Return exactly the span of lines in the following data that opens with the line containing "The simplest one-line" and closes with the line containing "the call stack.**". Include nothing else.

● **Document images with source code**
================================
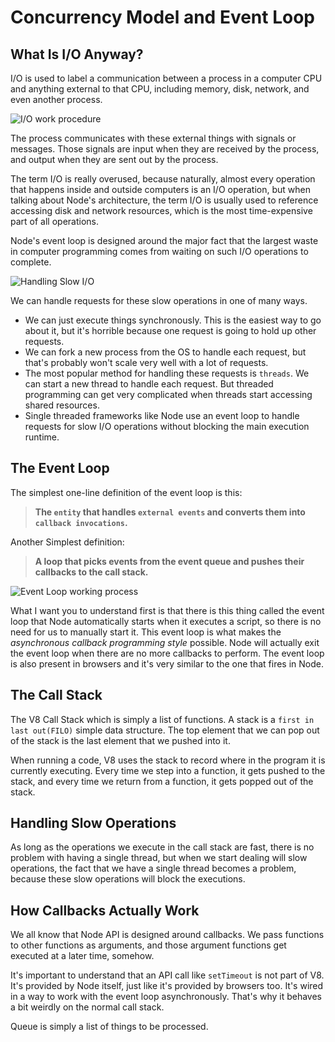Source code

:# Concurrency Model and Event Loop

## What Is I/O Anyway?
I/O is used to label a communication between a process in a computer CPU and anything external to that CPU, including memory, disk, network, and even another process.

![I/O work procedure](https://user-images.githubusercontent.com/8571179/58102337-f1cc7d00-7c02-11e9-92f6-c53538126516.png)

The process communicates with these external things with signals or messages. Those signals are input when they are received by the process, and output when they are sent out by the process.

The term I/O is really overused, because naturally, almost every operation that happens inside and outside computers is an I/O operation, but when talking about Node's architecture, the term I/O is usually used to reference accessing disk and network resources, which is the most time-expensive part of all operations.

Node's event loop is designed around the major fact that the largest waste in computer programming comes from waiting on such I/O operations to complete.

![Handling Slow I/O](https://user-images.githubusercontent.com/8571179/58102390-03158980-7c03-11e9-9b7a-a2d8b99b0eed.png)

We can handle requests for these slow operations in one of many ways.
- We can just execute things synchronously. This is the easiest way to go about it, but it's horrible because one request is going to hold up other requests.
- We can fork a new process from the OS to handle each request, but that's probably won't scale very well with a lot of requests.
- The most popular method for handling these requests is `threads`. We can start a new thread to handle each request. But threaded programming can get very complicated when threads start accessing shared resources.
- Single threaded frameworks like Node use an event loop to handle requests for slow I/O operations without blocking the main execution runtime.

## The Event Loop
The simplest one-line definition of the event loop is this:
> **The `entity` that handles `external events` and converts them into `callback invocations`.**

Another Simplest definition:
> **A loop that picks events from the event queue and pushes their callbacks to the call stack.**

![Event Loop working process](https://user-images.githubusercontent.com/8571179/58104053-e2026800-7c05-11e9-81c2-8c9954b904ca.png)

What I want you to understand first is that there is this thing called the event loop that Node automatically starts when it executes a script, so there is no need for us to manually start it.
This event loop is what makes the *asynchronous callback programming style* possible.
Node will actually exit the event loop when there are no more callbacks to perform.
The event loop is also present in browsers and it's very similar to the one that fires in Node.

## The Call Stack
The V8 Call Stack which is simply a list of functions.
A stack is a `first in last out(FILO)` simple data structure. The top element that we can pop out of the stack is the last element that we pushed into it.

When running a code, V8 uses the stack to record where in the program it is currently executing. Every time we step into a function, it gets pushed to the stack, and every time we return from a function, it gets popped out of the stack.

## Handling Slow Operations
As long as the operations we execute in the call stack are fast, there is no problem with having a single thread, but when we start dealing will slow operations, the fact that we have a single thread becomes a problem, because these slow operations will block the executions.

## How Callbacks Actually Work
We all know that Node API is designed around callbacks. We pass functions to other functions as arguments, and those argument functions get executed at a later time, somehow.

It's important to understand that an API call like `setTimeout` is not part of V8. It's provided by Node itself, just like it's provided by browsers too. It's wired in a way to work with the event loop asynchronously. That's why it behaves a bit weirdly on the normal call stack. 

Queue is simply a list of things to be processed.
================================
● **EXERCISE ANSWER**
The simplest one-line definition of the event loop is this:
> **The `entity` that handles `external events` and converts them into `callback invocations`.**

Another Simplest definition:
> **A loop that picks events from the event queue and pushes their callbacks to the call stack.**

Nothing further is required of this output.